**WHAT IS BEING ASKED**
Scan the entries below for the word "railway" and copy every line in which it occurs.
SUPPLIED RECORDS below:
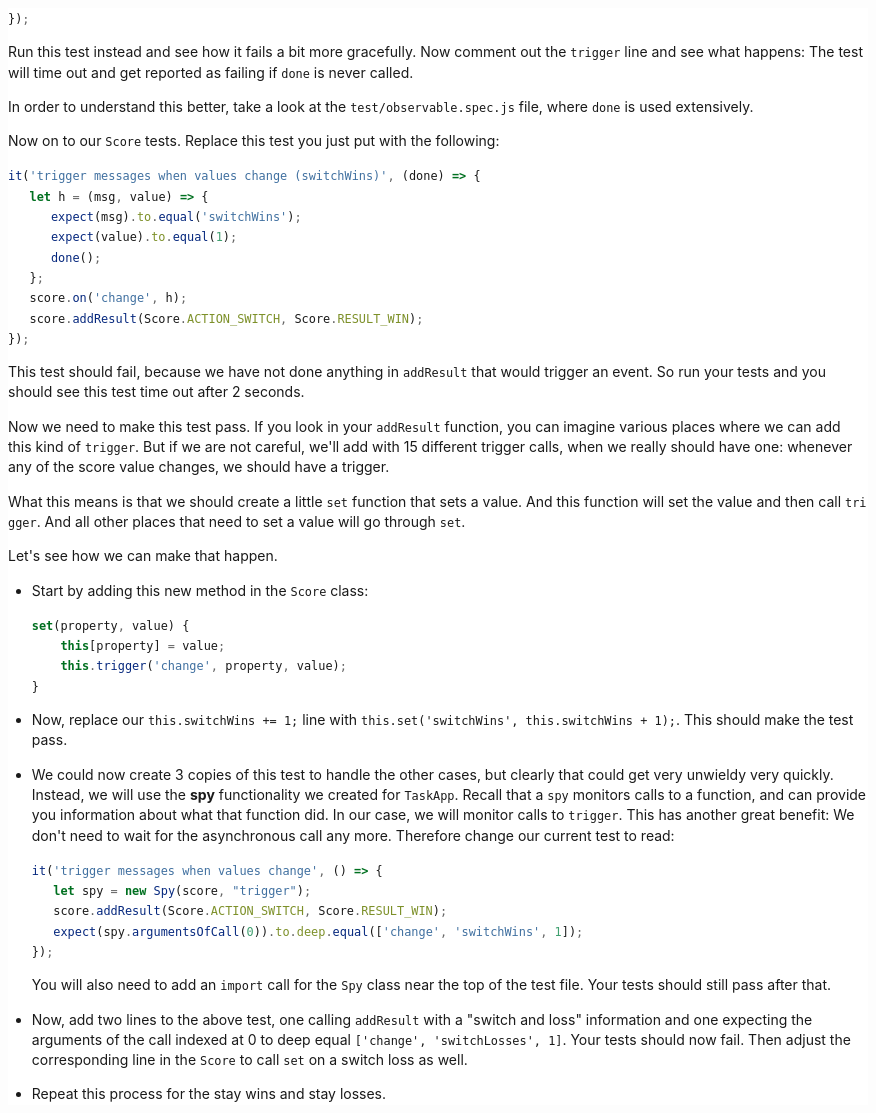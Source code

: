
 ```javascript
});
```
Run this test instead and see how it fails a bit more gracefully. Now comment out the `trigger` line and see what happens: The test will time out and get reported as failing if `done` is never called.

In order to understand this better, take a look at the `test/observable.spec.js` file, where `done` is used extensively.

Now on to our `Score` tests. Replace this test you just put with the following:
```javascript
it('trigger messages when values change (switchWins)', (done) => {
   let h = (msg, value) => {
      expect(msg).to.equal('switchWins');
      expect(value).to.equal(1);
      done();
   };
   score.on('change', h);
   score.addResult(Score.ACTION_SWITCH, Score.RESULT_WIN);
});
```
This test should fail, because we have not done anything in `addResult` that would trigger an event. So run your tests and you should see this test time out after 2 seconds.

Now we need to make this test pass. If you look in your `addResult` function, you can imagine various places where we can add this kind of `trigger`. But if we are not careful, we'll add with 15 different trigger calls, when we really should have one: whenever any of the score value changes, we should have a trigger.

What this means is that we should create a little `set` function that sets a value. And this function will set the value and then call `trigger`. And all other places that need to set a value will go through `set`.

Let's see how we can make that happen.

- Start by adding this new method in the `Score` class:

    ```javascript
    set(property, value) {
        this[property] = value;
        this.trigger('change', property, value);
    }
    ```
- Now, replace our `this.switchWins += 1;` line with `this.set('switchWins', this.switchWins + 1);`. This should make the test pass.
- We could now create 3 copies of this test to handle the other cases, but clearly that could get very unwieldy very quickly. Instead, we will use the **spy** functionality we created for `TaskApp`. Recall that a `spy` monitors calls to a function, and can provide you information about what that function did. In our case, we will monitor calls to `trigger`. This has another great benefit: We don't need to wait for the asynchronous call any more. Therefore change our current test to read:

    ```javascript
    it('trigger messages when values change', () => {
       let spy = new Spy(score, "trigger");
       score.addResult(Score.ACTION_SWITCH, Score.RESULT_WIN);
       expect(spy.argumentsOfCall(0)).to.deep.equal(['change', 'switchWins', 1]);
    });
    ```
    You will also need to add an `import` call for the `Spy` class near the top of the test file. Your tests should still pass after that.
- Now, add two lines to the above test, one calling `addResult` with a "switch and loss" information and one expecting the arguments of the call indexed at 0 to deep equal `['change', 'switchLosses', 1]`. Your tests should now fail. Then adjust the corresponding line in the `Score` to call `set` on a switch loss as well.
- Repeat this process for the stay wins and stay losses.
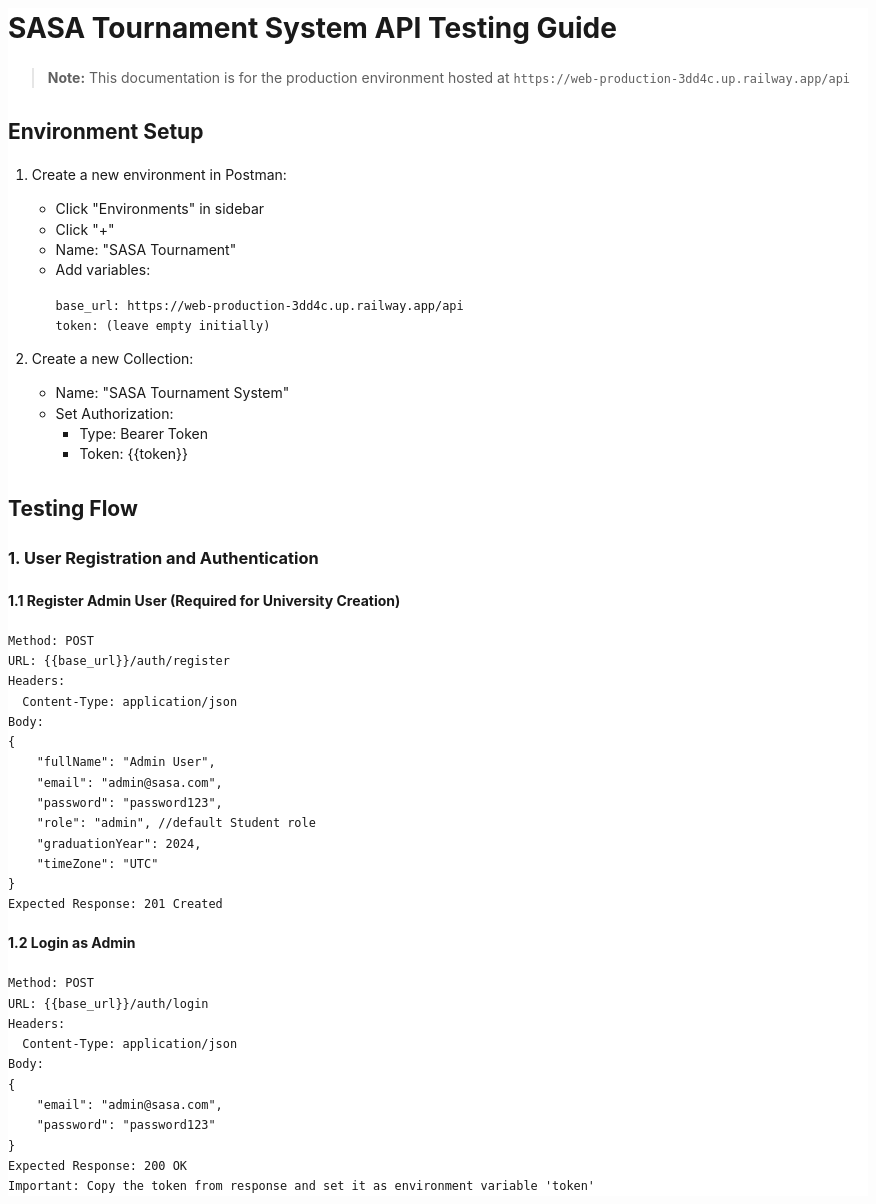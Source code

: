 # SASA Tournament System API Testing Guide

> **Note:** This documentation is for the production environment hosted at `https://web-production-3dd4c.up.railway.app/api`

## Environment Setup

1. Create a new environment in Postman:

   - Click "Environments" in sidebar
   - Click "+"
   - Name: "SASA Tournament"
   - Add variables:
     ```
     base_url: https://web-production-3dd4c.up.railway.app/api
     token: (leave empty initially)
     ```

2. Create a new Collection:
   - Name: "SASA Tournament System"
   - Set Authorization:
     - Type: Bearer Token
     - Token: {{token}}

## Testing Flow

### 1. User Registration and Authentication

#### 1.1 Register Admin User (Required for University Creation)

```
Method: POST
URL: {{base_url}}/auth/register
Headers:
  Content-Type: application/json
Body:
{
    "fullName": "Admin User",
    "email": "admin@sasa.com",
    "password": "password123",
    "role": "admin", //default Student role
    "graduationYear": 2024,
    "timeZone": "UTC"
}
Expected Response: 201 Created
```

#### 1.2 Login as Admin

```
Method: POST
URL: {{base_url}}/auth/login
Headers:
  Content-Type: application/json
Body:
{
    "email": "admin@sasa.com",
    "password": "password123"
}
Expected Response: 200 OK
Important: Copy the token from response and set it as environment variable 'token'
```
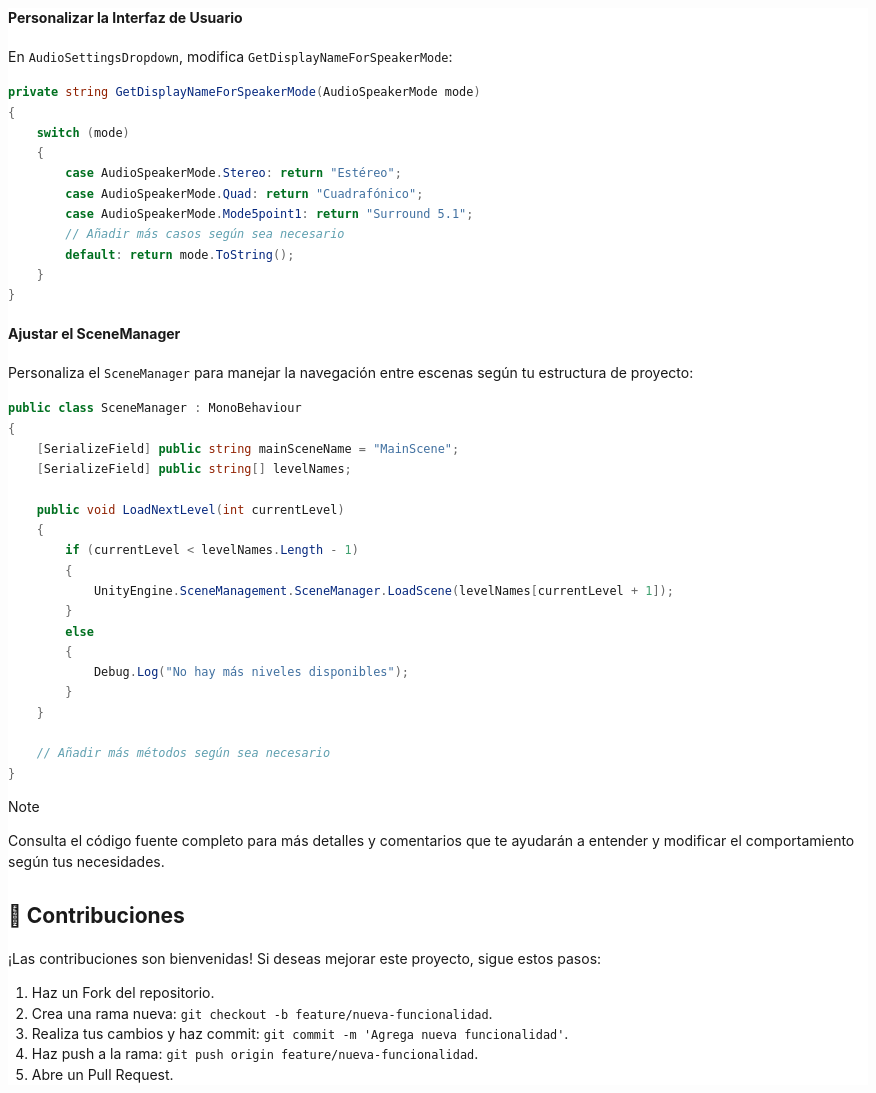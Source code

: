 #### Personalizar la Interfaz de Usuario

En `AudioSettingsDropdown`, modifica `GetDisplayNameForSpeakerMode`:

```csharp
private string GetDisplayNameForSpeakerMode(AudioSpeakerMode mode)
{
    switch (mode)
    {
        case AudioSpeakerMode.Stereo: return "Estéreo";
        case AudioSpeakerMode.Quad: return "Cuadrafónico";
        case AudioSpeakerMode.Mode5point1: return "Surround 5.1";
        // Añadir más casos según sea necesario
        default: return mode.ToString();
    }
}
```

#### Ajustar el SceneManager

Personaliza el `SceneManager` para manejar la navegación entre escenas según tu estructura de proyecto:

```csharp
public class SceneManager : MonoBehaviour
{
    [SerializeField] public string mainSceneName = "MainScene";
    [SerializeField] public string[] levelNames;

    public void LoadNextLevel(int currentLevel)
    {
        if (currentLevel < levelNames.Length - 1)
        {
            UnityEngine.SceneManagement.SceneManager.LoadScene(levelNames[currentLevel + 1]);
        }
        else
        {
            Debug.Log("No hay más niveles disponibles");
        }
    }

    // Añadir más métodos según sea necesario
}
```

> [!NOTE]
> Consulta el código fuente completo para más detalles y comentarios que te ayudarán a entender y modificar el comportamiento según tus necesidades.

## 🤝 Contribuciones

¡Las contribuciones son bienvenidas! Si deseas mejorar este proyecto, sigue estos pasos:

1. Haz un Fork del repositorio.
2. Crea una rama nueva: `git checkout -b feature/nueva-funcionalidad`.
3. Realiza tus cambios y haz commit: `git commit -m 'Agrega nueva funcionalidad'`.
4. Haz push a la rama: `git push origin feature/nueva-funcionalidad`.
5. Abre un Pull Request.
End of SUPPLIED RECORDS.
**ANSWER TO THE PROBLEM**
> **Note:** This documentation is for the production environment hosted at `https://web-production-3dd4c.up.railway.app/api`
     base_url: https://web-production-3dd4c.up.railway.app/api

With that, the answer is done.